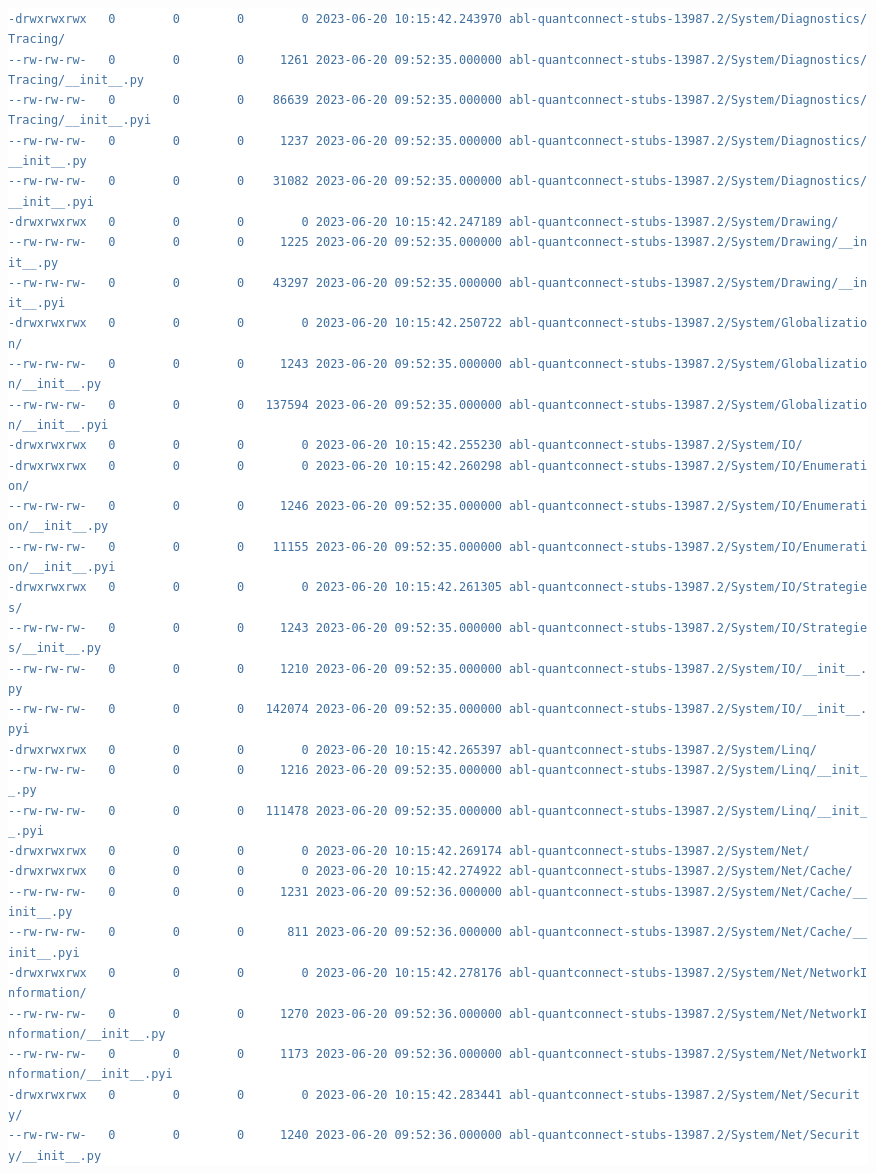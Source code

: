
 ```diff
-drwxrwxrwx   0        0        0        0 2023-06-20 10:15:42.243970 abl-quantconnect-stubs-13987.2/System/Diagnostics/Tracing/
--rw-rw-rw-   0        0        0     1261 2023-06-20 09:52:35.000000 abl-quantconnect-stubs-13987.2/System/Diagnostics/Tracing/__init__.py
--rw-rw-rw-   0        0        0    86639 2023-06-20 09:52:35.000000 abl-quantconnect-stubs-13987.2/System/Diagnostics/Tracing/__init__.pyi
--rw-rw-rw-   0        0        0     1237 2023-06-20 09:52:35.000000 abl-quantconnect-stubs-13987.2/System/Diagnostics/__init__.py
--rw-rw-rw-   0        0        0    31082 2023-06-20 09:52:35.000000 abl-quantconnect-stubs-13987.2/System/Diagnostics/__init__.pyi
-drwxrwxrwx   0        0        0        0 2023-06-20 10:15:42.247189 abl-quantconnect-stubs-13987.2/System/Drawing/
--rw-rw-rw-   0        0        0     1225 2023-06-20 09:52:35.000000 abl-quantconnect-stubs-13987.2/System/Drawing/__init__.py
--rw-rw-rw-   0        0        0    43297 2023-06-20 09:52:35.000000 abl-quantconnect-stubs-13987.2/System/Drawing/__init__.pyi
-drwxrwxrwx   0        0        0        0 2023-06-20 10:15:42.250722 abl-quantconnect-stubs-13987.2/System/Globalization/
--rw-rw-rw-   0        0        0     1243 2023-06-20 09:52:35.000000 abl-quantconnect-stubs-13987.2/System/Globalization/__init__.py
--rw-rw-rw-   0        0        0   137594 2023-06-20 09:52:35.000000 abl-quantconnect-stubs-13987.2/System/Globalization/__init__.pyi
-drwxrwxrwx   0        0        0        0 2023-06-20 10:15:42.255230 abl-quantconnect-stubs-13987.2/System/IO/
-drwxrwxrwx   0        0        0        0 2023-06-20 10:15:42.260298 abl-quantconnect-stubs-13987.2/System/IO/Enumeration/
--rw-rw-rw-   0        0        0     1246 2023-06-20 09:52:35.000000 abl-quantconnect-stubs-13987.2/System/IO/Enumeration/__init__.py
--rw-rw-rw-   0        0        0    11155 2023-06-20 09:52:35.000000 abl-quantconnect-stubs-13987.2/System/IO/Enumeration/__init__.pyi
-drwxrwxrwx   0        0        0        0 2023-06-20 10:15:42.261305 abl-quantconnect-stubs-13987.2/System/IO/Strategies/
--rw-rw-rw-   0        0        0     1243 2023-06-20 09:52:35.000000 abl-quantconnect-stubs-13987.2/System/IO/Strategies/__init__.py
--rw-rw-rw-   0        0        0     1210 2023-06-20 09:52:35.000000 abl-quantconnect-stubs-13987.2/System/IO/__init__.py
--rw-rw-rw-   0        0        0   142074 2023-06-20 09:52:35.000000 abl-quantconnect-stubs-13987.2/System/IO/__init__.pyi
-drwxrwxrwx   0        0        0        0 2023-06-20 10:15:42.265397 abl-quantconnect-stubs-13987.2/System/Linq/
--rw-rw-rw-   0        0        0     1216 2023-06-20 09:52:35.000000 abl-quantconnect-stubs-13987.2/System/Linq/__init__.py
--rw-rw-rw-   0        0        0   111478 2023-06-20 09:52:35.000000 abl-quantconnect-stubs-13987.2/System/Linq/__init__.pyi
-drwxrwxrwx   0        0        0        0 2023-06-20 10:15:42.269174 abl-quantconnect-stubs-13987.2/System/Net/
-drwxrwxrwx   0        0        0        0 2023-06-20 10:15:42.274922 abl-quantconnect-stubs-13987.2/System/Net/Cache/
--rw-rw-rw-   0        0        0     1231 2023-06-20 09:52:36.000000 abl-quantconnect-stubs-13987.2/System/Net/Cache/__init__.py
--rw-rw-rw-   0        0        0      811 2023-06-20 09:52:36.000000 abl-quantconnect-stubs-13987.2/System/Net/Cache/__init__.pyi
-drwxrwxrwx   0        0        0        0 2023-06-20 10:15:42.278176 abl-quantconnect-stubs-13987.2/System/Net/NetworkInformation/
--rw-rw-rw-   0        0        0     1270 2023-06-20 09:52:36.000000 abl-quantconnect-stubs-13987.2/System/Net/NetworkInformation/__init__.py
--rw-rw-rw-   0        0        0     1173 2023-06-20 09:52:36.000000 abl-quantconnect-stubs-13987.2/System/Net/NetworkInformation/__init__.pyi
-drwxrwxrwx   0        0        0        0 2023-06-20 10:15:42.283441 abl-quantconnect-stubs-13987.2/System/Net/Security/
--rw-rw-rw-   0        0        0     1240 2023-06-20 09:52:36.000000 abl-quantconnect-stubs-13987.2/System/Net/Security/__init__.py
```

○ ○ ○ ○ ○ ○ ○

# What the task asks
Apart from the pictures, repeat the data above exactly.

# Result for this exercise
Source code

:
 ```diff
-drwxrwxrwx   0        0        0        0 2023-06-20 10:15:42.243970 abl-quantconnect-stubs-13987.2/System/Diagnostics/Tracing/
--rw-rw-rw-   0        0        0     1261 2023-06-20 09:52:35.000000 abl-quantconnect-stubs-13987.2/System/Diagnostics/Tracing/__init__.py
--rw-rw-rw-   0        0        0    86639 2023-06-20 09:52:35.000000 abl-quantconnect-stubs-13987.2/System/Diagnostics/Tracing/__init__.pyi
--rw-rw-rw-   0        0        0     1237 2023-06-20 09:52:35.000000 abl-quantconnect-stubs-13987.2/System/Diagnostics/__init__.py
--rw-rw-rw-   0        0        0    31082 2023-06-20 09:52:35.000000 abl-quantconnect-stubs-13987.2/System/Diagnostics/__init__.pyi
-drwxrwxrwx   0        0        0        0 2023-06-20 10:15:42.247189 abl-quantconnect-stubs-13987.2/System/Drawing/
--rw-rw-rw-   0        0        0     1225 2023-06-20 09:52:35.000000 abl-quantconnect-stubs-13987.2/System/Drawing/__init__.py
--rw-rw-rw-   0        0        0    43297 2023-06-20 09:52:35.000000 abl-quantconnect-stubs-13987.2/System/Drawing/__init__.pyi
-drwxrwxrwx   0        0        0        0 2023-06-20 10:15:42.250722 abl-quantconnect-stubs-13987.2/System/Globalization/
--rw-rw-rw-   0        0        0     1243 2023-06-20 09:52:35.000000 abl-quantconnect-stubs-13987.2/System/Globalization/__init__.py
--rw-rw-rw-   0        0        0   137594 2023-06-20 09:52:35.000000 abl-quantconnect-stubs-13987.2/System/Globalization/__init__.pyi
-drwxrwxrwx   0        0        0        0 2023-06-20 10:15:42.255230 abl-quantconnect-stubs-13987.2/System/IO/
-drwxrwxrwx   0        0        0        0 2023-06-20 10:15:42.260298 abl-quantconnect-stubs-13987.2/System/IO/Enumeration/
--rw-rw-rw-   0        0        0     1246 2023-06-20 09:52:35.000000 abl-quantconnect-stubs-13987.2/System/IO/Enumeration/__init__.py
--rw-rw-rw-   0        0        0    11155 2023-06-20 09:52:35.000000 abl-quantconnect-stubs-13987.2/System/IO/Enumeration/__init__.pyi
-drwxrwxrwx   0        0        0        0 2023-06-20 10:15:42.261305 abl-quantconnect-stubs-13987.2/System/IO/Strategies/
--rw-rw-rw-   0        0        0     1243 2023-06-20 09:52:35.000000 abl-quantconnect-stubs-13987.2/System/IO/Strategies/__init__.py
--rw-rw-rw-   0        0        0     1210 2023-06-20 09:52:35.000000 abl-quantconnect-stubs-13987.2/System/IO/__init__.py
--rw-rw-rw-   0        0        0   142074 2023-06-20 09:52:35.000000 abl-quantconnect-stubs-13987.2/System/IO/__init__.pyi
-drwxrwxrwx   0        0        0        0 2023-06-20 10:15:42.265397 abl-quantconnect-stubs-13987.2/System/Linq/
--rw-rw-rw-   0        0        0     1216 2023-06-20 09:52:35.000000 abl-quantconnect-stubs-13987.2/System/Linq/__init__.py
--rw-rw-rw-   0        0        0   111478 2023-06-20 09:52:35.000000 abl-quantconnect-stubs-13987.2/System/Linq/__init__.pyi
-drwxrwxrwx   0        0        0        0 2023-06-20 10:15:42.269174 abl-quantconnect-stubs-13987.2/System/Net/
-drwxrwxrwx   0        0        0        0 2023-06-20 10:15:42.274922 abl-quantconnect-stubs-13987.2/System/Net/Cache/
--rw-rw-rw-   0        0        0     1231 2023-06-20 09:52:36.000000 abl-quantconnect-stubs-13987.2/System/Net/Cache/__init__.py
--rw-rw-rw-   0        0        0      811 2023-06-20 09:52:36.000000 abl-quantconnect-stubs-13987.2/System/Net/Cache/__init__.pyi
-drwxrwxrwx   0        0        0        0 2023-06-20 10:15:42.278176 abl-quantconnect-stubs-13987.2/System/Net/NetworkInformation/
--rw-rw-rw-   0        0        0     1270 2023-06-20 09:52:36.000000 abl-quantconnect-stubs-13987.2/System/Net/NetworkInformation/__init__.py
--rw-rw-rw-   0        0        0     1173 2023-06-20 09:52:36.000000 abl-quantconnect-stubs-13987.2/System/Net/NetworkInformation/__init__.pyi
-drwxrwxrwx   0        0        0        0 2023-06-20 10:15:42.283441 abl-quantconnect-stubs-13987.2/System/Net/Security/
--rw-rw-rw-   0        0        0     1240 2023-06-20 09:52:36.000000 abl-quantconnect-stubs-13987.2/System/Net/Security/__init__.py
```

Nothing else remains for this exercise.